The climate in Milan is quite humid. Fog and smog are a daily issue in the city. The summer can be very hot and winters relatively cold. There is also a chance of heavy snow fall. Besides Milan is characterised by a high air pollution.
The language spoken in Milan is Italian. As in most regions in Italy Milan has its own dialect, Milanese, which is classified as a Septentrional dialect. It can be seen as a variety of Western Lombard which is also spoken in the province around Milan.
The currency used in Italy is the Euro. Notes come in denominations of €100, €50, €20, €10 and €5 and the coins in use are €2, €1, € 0.50, € 0.20, € 0.10, € 0.05, € 0.02 and € € 0.01. Most of the established credit cards can be used to cash money at ATMs or to pay in hotels, shops and restaurants.
It is common practice to tip both waiters in restaurants and taxi drivers between 5-10% of the bill. In restaurants a service charge of around 15% is usually already added to the bill, but this additional tip is still expected. Tipping is widely practised in Italy for other services as well, so small tips to hotel staff, ushers, restroom attendants, etc. are sure to be appreciated. For hotel service, a tip of € .50 – 1.50 per day is typical, though more in very expensive hotels.

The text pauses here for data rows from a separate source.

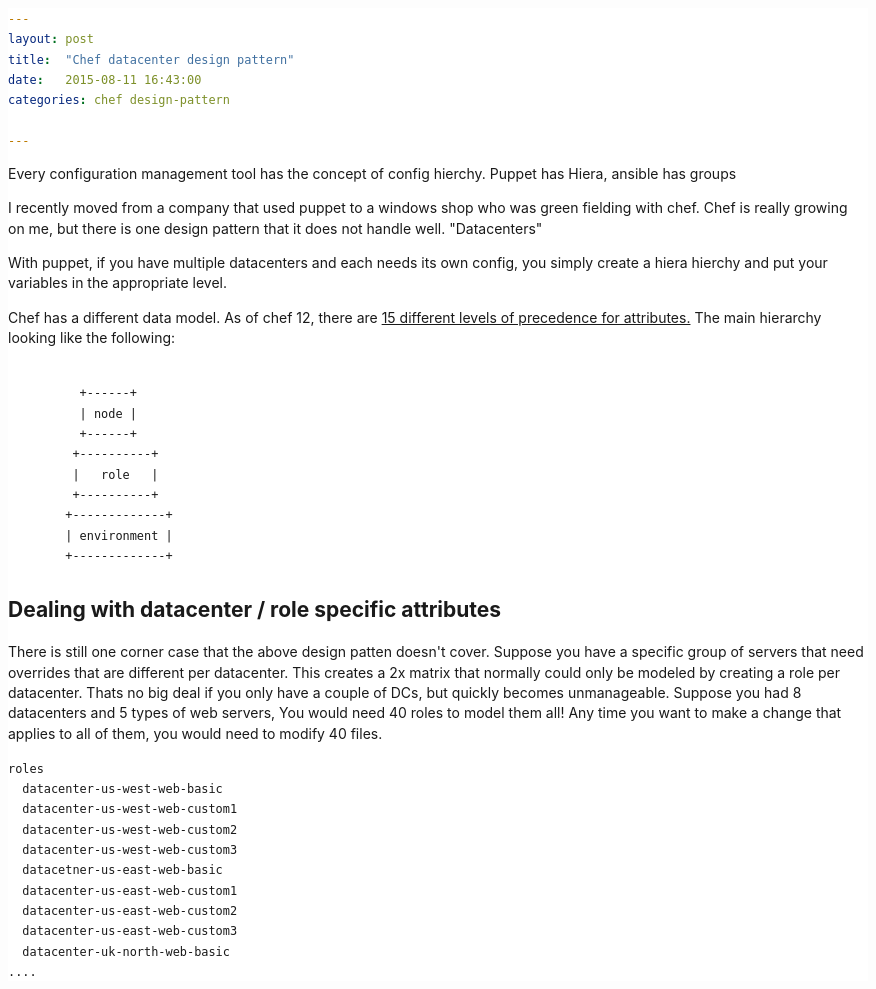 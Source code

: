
 ```yaml
---
layout: post
title:  "Chef datacenter design pattern"
date:   2015-08-11 16:43:00
categories: chef design-pattern  

---
```


Every configuration management tool has the concept of config hierchy. Puppet has Hiera, ansible has groups

I recently moved from a company that used puppet to a windows shop who was green fielding with chef. Chef is really growing on me, but there is one design pattern that it does not handle well. "Datacenters"

With puppet, if you have multiple datacenters and each needs its own config, you simply create a hiera hierchy and put your variables in the appropriate level.

Chef has a different data model. As of chef 12, there are [15 different levels of precedence for attributes.](https://docs.chef.io/attributes.html) The main hierarchy looking like the following:  

```

          +------+                 
          | node |                 
          +------+                 
         +----------+              
         |   role   |              
         +----------+              
        +-------------+            
        | environment |            
        +-------------+            

```



## Dealing with datacenter / role specific attributes

There is still one corner case that the above design patten doesn't cover. Suppose you have a specific group of servers that need overrides that are different per datacenter. This creates a 2x matrix that normally could only be modeled by creating a role per datacenter. Thats no big deal if you only have a couple of DCs, but quickly becomes unmanageable. Suppose you had 8 datacenters and 5 types of web servers, You would need 40 roles to model them all! Any time you want to make a change that applies to all of them, you would need to modify 40 files.

```
roles
  datacenter-us-west-web-basic
  datacenter-us-west-web-custom1
  datacenter-us-west-web-custom2
  datacenter-us-west-web-custom3
  datacetner-us-east-web-basic
  datacenter-us-east-web-custom1
  datacenter-us-east-web-custom2
  datacenter-us-east-web-custom3
  datacenter-uk-north-web-basic
....
```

Tax is included in the price of all goods in Italy. For items purchased over € 155, tourists from outside of the EU can get the tax reimbursed. This can be done by filling in a form in the shop and then presenting it to the customs officials at major airports or border crossings.
For Italy the country code is +39. The area code 02 for Milan belongs to the phone number and has to be dialled as well. There are public phones which can be used with a telephone card for local and international calls. Telephone cards can be purchased in tobacchi (tobacco stores), post offices, kiosks and some bars. Telephones that can be used are very rare in Italy; they are sometimes in bars, hotels, metro stations or Termini station.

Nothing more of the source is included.